Defendant went to prison and left his computer with his girlfriend. When they lived together, his child pornography folders were password protected. Before he left, he removed the password protection. The computer crashed and she got a friend to work on it. He was on federal probation for a drug crime, and he asked the girlfriend whether he could give it to his probation officer as his own CYA. She agreed. She had apparent authority to consent to a search of the computer. He gave her control over the computer while he was imprisoned. The District Court also credited defendant's early admission that she was a co-owner. United States v. Stanley, 653 F.3d 946 (9th Cir. 2011).
In an investigation of a murder case with a shot suspect, the affidavit for the search warrant showed a fair probability that evidence would be found in defendant’s house because of the connection of the vehicle fleeing the scene being found at the house. United States v. Holloway, 2011 U.S. Dist. LEXIS 84397 (D. Kan. August 1, 2011).*
The CI’s tip defendant was manufacturing meth was corroborated by records of his purchases of ingredients, his prior convictions, and corroboration of other somewhat minor details. United States v. Wyatt, 2011 U.S. Dist. LEXIS 84204 (W.D. Ky. July 29, 2011).*
The vehicle stop was with probable cause of a traffic infraction, so reasonable suspicion of drug activity does not have to be decided. United States v. Belcher, 2011 U.S. Dist. LEXIS 83769 (E.D. Ky. June 13, 2011).*
Prosecutorial immunity does not protect a prosecutor who ordered the arrest of a material witness and then failed to tell the court ordering detention of material changes in circumstances affecting the need for detention. Schneyder v. Smith, 653 F.3d 313 (3d Cir. 2011)*:
The Fourth Amendment guarantees the right of the people to be secure against unreasonable searches and seizures. This case is about a seizure and presents questions of whether and how the Constitution’s guarantee applies in the case of a material witness who was jailed for weeks on end, even though the date of the trial in which she was to testify had been pushed back several months. We hold that the Fourth Amendment applies to such a detention, and that it requires a prosecutor responsible for such a detention to inform the judge who ordered the witness’s incarceration of any substantial change in the underlying circumstances.
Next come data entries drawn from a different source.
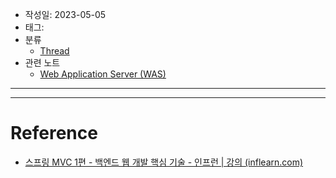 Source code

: - 작성일: 2023-05-05
- 태그: 
- 분류
    - [Thread](Thread.md)
- 관련 노트
    - [Web Application Server (WAS)](../Spring/Web%20Application%20Server%20(WAS).md)
---



---

# Reference

- [스프링 MVC 1편 - 백엔드 웹 개발 핵심 기술 - 인프런 | 강의 (inflearn.com)](https://www.inflearn.com/course/%EC%8A%A4%ED%94%84%EB%A7%81-mvc-1) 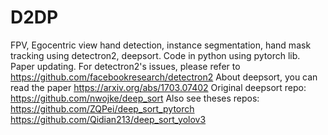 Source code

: # D2DP
FPV, Egocentric view hand detection, instance segmentation, hand mask tracking using detectron2, deepsort. 
Code in python using pytorch lib.
Paper updating.
For detectron2's issues, please refer to https://github.com/facebookresearch/detectron2
About deepsort, you can read the paper https://arxiv.org/abs/1703.07402 
Original deepsort repo: https://github.com/nwojke/deep_sort
Also see theses repos: 
https://github.com/ZQPei/deep_sort_pytorch
https://github.com/Qidian213/deep_sort_yolov3
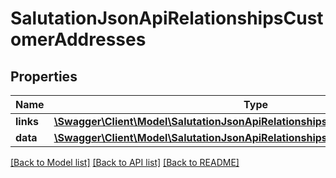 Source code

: # SalutationJsonApiRelationshipsCustomerAddresses

## Properties
Name | Type | Description | Notes
------------ | ------------- | ------------- | -------------
**links** | [**\Swagger\Client\Model\SalutationJsonApiRelationshipsCustomerAddressesLinks**](SalutationJsonApiRelationshipsCustomerAddressesLinks.md) |  | [optional] 
**data** | [**\Swagger\Client\Model\SalutationJsonApiRelationshipsCustomerAddressesData[]**](SalutationJsonApiRelationshipsCustomerAddressesData.md) |  | [optional] 

[[Back to Model list]](../../README.md#documentation-for-models) [[Back to API list]](../../README.md#documentation-for-api-endpoints) [[Back to README]](../../README.md)

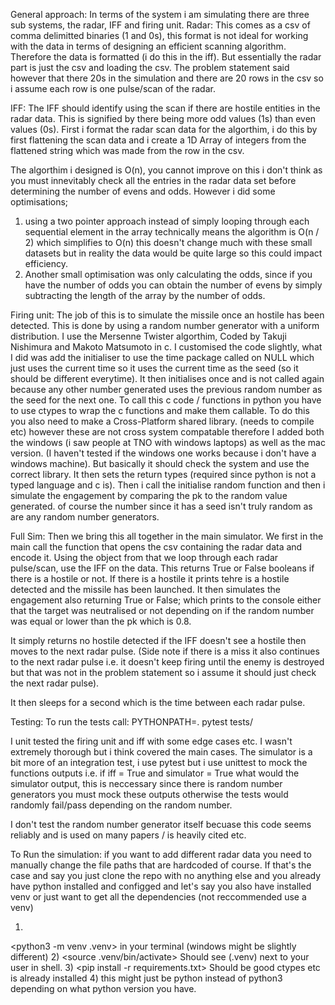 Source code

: General approach:
In terms of the system i am simulating there are three sub systems, the radar, IFF and firing unit.
Radar:
This comes as a csv of comma delimitted binaries (1 and 0s), this format is not ideal for working with the data
in terms of designing an efficient scanning algorithm. Therefore the data is formatted (i do this in the iff).
But essentially the radar part is just the csv and loading the csv.
The problem statement said however that there 20s in the simulation and there are 20 rows in the csv so i assume each row is one pulse/scan of the radar.

IFF:
The IFF should identify using the scan if there are hostile entities in the radar data. This is signified by there being more odd values (1s) than even values (0s).
First i format the radar scan data for the algorthim, i do this by first flattening the scan data and i create
a 1D Array of integers from the flattened string which was made from the row in the csv.

The algorthim i designed is O(n), you cannot improve on this i don't think as you must innevitably check all the entries in the radar data set before determining the number of evens and odds.
However i did some optimisations;
1) using a two pointer approach instead of simply looping through each sequential element in the array technically means the algorithm is O(n / 2) which simplifies to O(n) this doesn't change much with these small datasets but in reality the data would be quite large so this could impact efficiency.
2) Another small optimisation was only calculating the odds, since if you have the number of odds you can obtain the number of evens by simply subtracting the length of the array by the number of odds.

Firing unit:
The job of this is to simulate the missile once an hostile has been detected.
This is done by using a random number generator with a uniform distribution.
I use the Mersenne Twister algorthim, Coded by Takuji Nishimura and Makoto Matsumoto in c.
I customised the code slightly, what I did was add the initialiser to use the time package called on NULL which just uses the current time so it uses the current time as the seed (so it should be different everytime). It then initialises once and is not called again because any other number generated uses the previous random number as the seed for the next one.
To call this c code / functions in python you have to use ctypes to wrap the c functions and make them callable. To do this you also need to make a Cross-Platform
shared library. (needs to compile etc) however these are not cross system compatable therefore I added both the windows (i saw people at TNO with windows laptops) as well as the mac version. (I haven't tested if the windows one works because i don't have a windows machine). But basically it should check the system and use the correct library.
It then sets the return types (required since python is not a typed language and c is).
Then i call the initialise random function and then i simulate the engagement by comparing the pk to the random value generated. of course the number since it has a seed isn't truly random as are any random number generators.


Full Sim:
Then we bring this all together in the main simulator.
We first in the main call the function that opens the csv containing the radar data and
encode it.
Using the object from that we loop through each radar pulse/scan, use the IFF on the data.
This returns True or False booleans if there is a hostile or not.
If there is a hostile it prints tehre is a hostile detected and the missile has been launched.
It then simulates the engagement also returning True or False;
which prints to the console either that the target was neutralised or not depending on if the random number was equal or lower than the pk which is 0.8.

It simply returns no hostile detected if the IFF doesn't see a hostile then moves to the next radar pulse.
(Side note if there is a miss it also continues to the next radar pulse i.e. it doesn't keep firing until the enemy is destroyed but that was not in the problem statement so i assume it should just check the next radar pulse).

It then sleeps for a second which is the time between each radar pulse.

Testing:
To run the tests call:
PYTHONPATH=. pytest tests/

I unit tested the firing unit and iff with some edge cases etc. I wasn't extremely thorough but i think covered the main cases.
The simulator is a bit more of an integration test, i use pytest but i use unittest to mock the functions outputs i.e. if iff = True and simulator = True what would the simulator output, this is neccessary since there is random number generators you must mock these outputs otherwise the tests would randomly fail/pass depending on the random number.


I don't test the random number generator itself becuase this code seems reliably and is used on many papers / is heavily cited etc.

To Run the simulation:
if you want to add different radar data you need to manually change the file paths
that are hardcoded of course.
If that's the case and say you just clone the repo with no anything else and
you already have python installed and configged and let's say you also have installed
venv or just want to get all the dependencies (not reccommended use a venv)

1)
<python3 -m venv .venv> in your terminal (windows might be slightly different)
2)
<source .venv/bin/activate> Should see (.venv) next to your user in shell.
3)
<pip install -r requirements.txt> Should be good ctypes etc is already installed
4)
<python3 simulator.py> this might just be python instead of python3 depending on what python version you have.
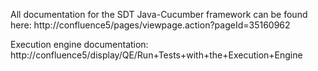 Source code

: All documentation for the SDT Java-Cucumber framework can be found here:
http://confluence5/pages/viewpage.action?pageId=35160962

Execution engine documentation:
http://confluence5/display/QE/Run+Tests+with+the+Execution+Engine
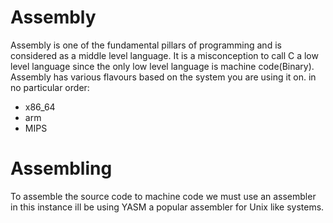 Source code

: # Assembly
Assembly is one of the fundamental pillars of programming and is considered as a middle level language.
It is a misconception to call C a low level language since the only low level language is machine code(Binary).
Assembly has various flavours based on the system you are using it on.
in no particular order:
 - x86\_64
 - arm
 - MIPS

# Assembling 
To assemble the source code to machine code we must use an assembler 
in this instance ill be using YASM a popular assembler for Unix like systems.



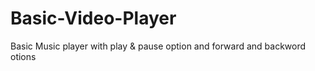 # Basic-Video-Player
Basic Music player with play &amp; pause option and forward and backword otions
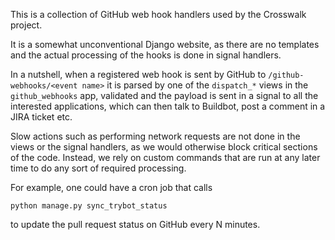 This is a collection of GitHub web hook handlers used by the Crosswalk project.

It is a somewhat unconventional Django website, as there are no templates and
the actual processing of the hooks is done in signal handlers.

In a nutshell, when a registered web hook is sent by GitHub to
`/github-webhooks/<event name>` it is parsed by one of the `dispatch_*` views
in the `github_webhooks` app, validated and the payload is sent in a signal to
all the interested applications, which can then talk to Buildbot, post a
comment in a JIRA ticket etc.

Slow actions such as performing network requests are not done in the views or
the signal handlers, as we would otherwise block critical sections of the code.
Instead, we rely on custom commands that are run at any later time to do any
sort of required processing.

For example, one could have a cron job that calls

    python manage.py sync_trybot_status

to update the pull request status on GitHub every N minutes.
We also conclude that the prosecutor in this case had “fair warning” of the constitutional right she is accused of violating, and that she is therefore not shielded from liability by the doctrine of qualified immunity. Finally, we reaffirm our earlier holding that absolute prosecutorial immunity does not apply. We will therefore affirm the District Court’s order denying summary judgment to the defendant.
In executing a search warrant on a house, the officer encountered four females with their purses. Since they were not the targets of the search, the officer was obliged to inquire into who owned which rather than just search them. State v. Jackson, 46 Kan. App. 2d 199 (2011):
In applying the notice test under the facts of this appeal, we reject the notion that Officer Phillips did not have notice that the purses belonged to the guests and not Davenport. Phillips admitted that he knew the purses could have belonged to the female guests; thus, he had constructive notice of “containers” not subject to the reach of the search warrant. His expressed reasoning for the search was that one or all of the purses could have belonged to the target of the warrant, Davenport, and that in order to determine ownership, he was forced to open the purses.
But Officer Phillips made no inquiry about the purses’ ownership. He did not ask any of the women present in the house if they had brought a purse or which one it was. Phillips could have simply gone into the living room and asked three questions of each guest: Did you bring a purse with you today? Is that the only purse you brought? Can you describe your purse? The true owner of the purse is most likely to have enough knowledge of the purse to describe it, while the others will probably not recall enough about the purse to describe it. Further, if Jackson had been questioned and had denied the purple purse with an orange handle was hers, she would no longer have had a subjective expectation of privacy in the purse. Moreover, if there was doubt of ownership after questioning Jackson, the officers could have applied for a supplemental search warrant or requested that a drug dog be brought to the premises. In short, the notion that the police would have been stymied and without appropriate avenues of investigation is not accurate.
. . .
In the final analysis, we are required to balance the privacy rights of an individual under the Fourth Amendment to the United States Constitution and § 15 of the Kansas Constitution Bill of Rights against the legitimate need of law enforcement to conduct a proper search under the mandate of a search warrant. We hold the State did not meet its burden to demonstrate the search of Jackson’s purse was lawful and, to paraphrase Tonroy, the State offered nothing to rebut the reasonable assumption that three or four purses lying on a kitchen floor during a social gathering attended by three or four women were owned by the guests rather than by the female occupant of the residence. See 32 Kan. App. 2d at 925.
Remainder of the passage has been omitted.